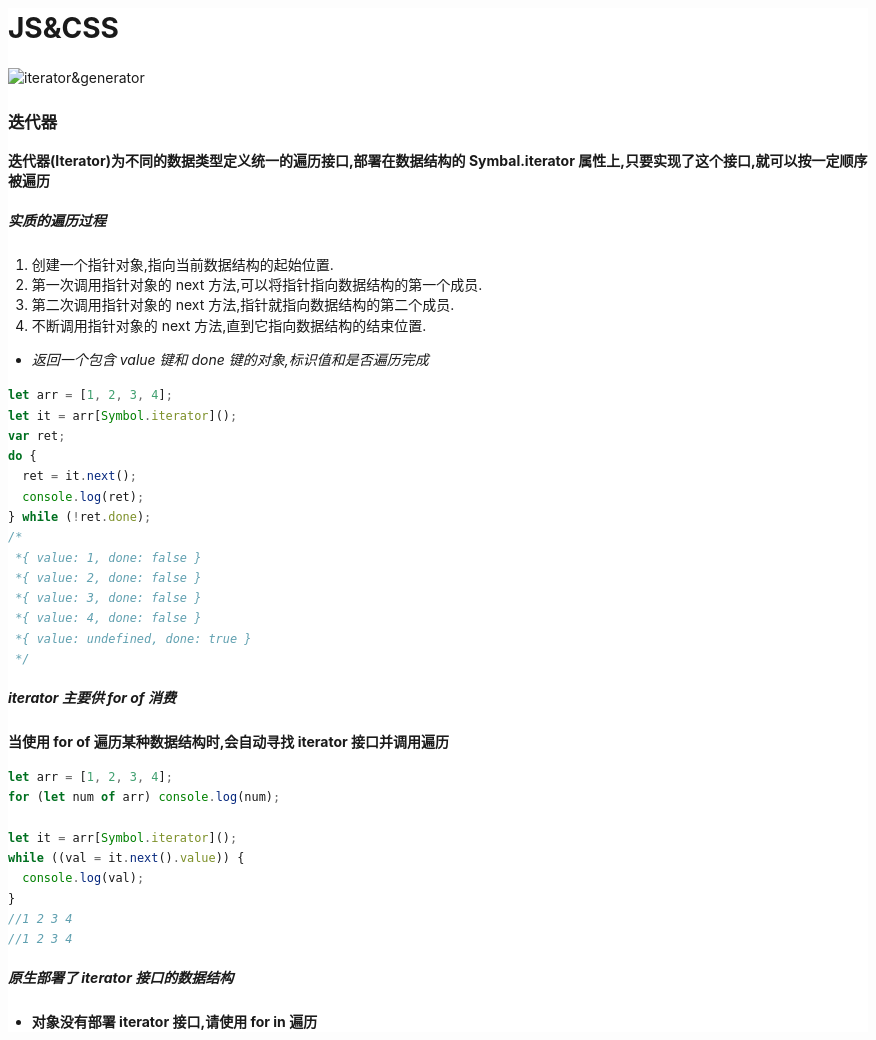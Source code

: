 # JS&CSS

![iterator&generator](https://www.ecma-international.org/ecma-262/6.0/figure-2.png)

### 迭代器

**迭代器(Iterator)为不同的数据类型定义统一的遍历接口,部署在数据结构的 Symbal.iterator 属性上,只要实现了这个接口,就可以按一定顺序被遍历**

##### 实质的遍历过程

1. 创建一个指针对象,指向当前数据结构的起始位置.
2. 第一次调用指针对象的 next 方法,可以将指针指向数据结构的第一个成员.
3. 第二次调用指针对象的 next 方法,指针就指向数据结构的第二个成员.
4. 不断调用指针对象的 next 方法,直到它指向数据结构的结束位置.

- _返回一个包含 value 键和 done 键的对象,标识值和是否遍历完成_

```js
let arr = [1, 2, 3, 4];
let it = arr[Symbol.iterator]();
var ret;
do {
  ret = it.next();
  console.log(ret);
} while (!ret.done);
/*
 *{ value: 1, done: false }
 *{ value: 2, done: false }
 *{ value: 3, done: false }
 *{ value: 4, done: false }
 *{ value: undefined, done: true }
 */
```

##### iterator 主要供 for of 消费

**当使用 for of 遍历某种数据结构时,会自动寻找 iterator 接口并调用遍历**

```js
let arr = [1, 2, 3, 4];
for (let num of arr) console.log(num);

let it = arr[Symbol.iterator]();
while ((val = it.next().value)) {
  console.log(val);
}
//1 2 3 4
//1 2 3 4
```

##### 原生部署了 iterator 接口的数据结构

- **对象没有部署 iterator 接口,请使用 for in 遍历**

### [WHAT THE EXERCISE ASKS]
Reproduce each line in the listing above that mentions the string "while".

### [OUTPUT BELOW]
} while (!ret.done);
while ((val = it.next().value)) {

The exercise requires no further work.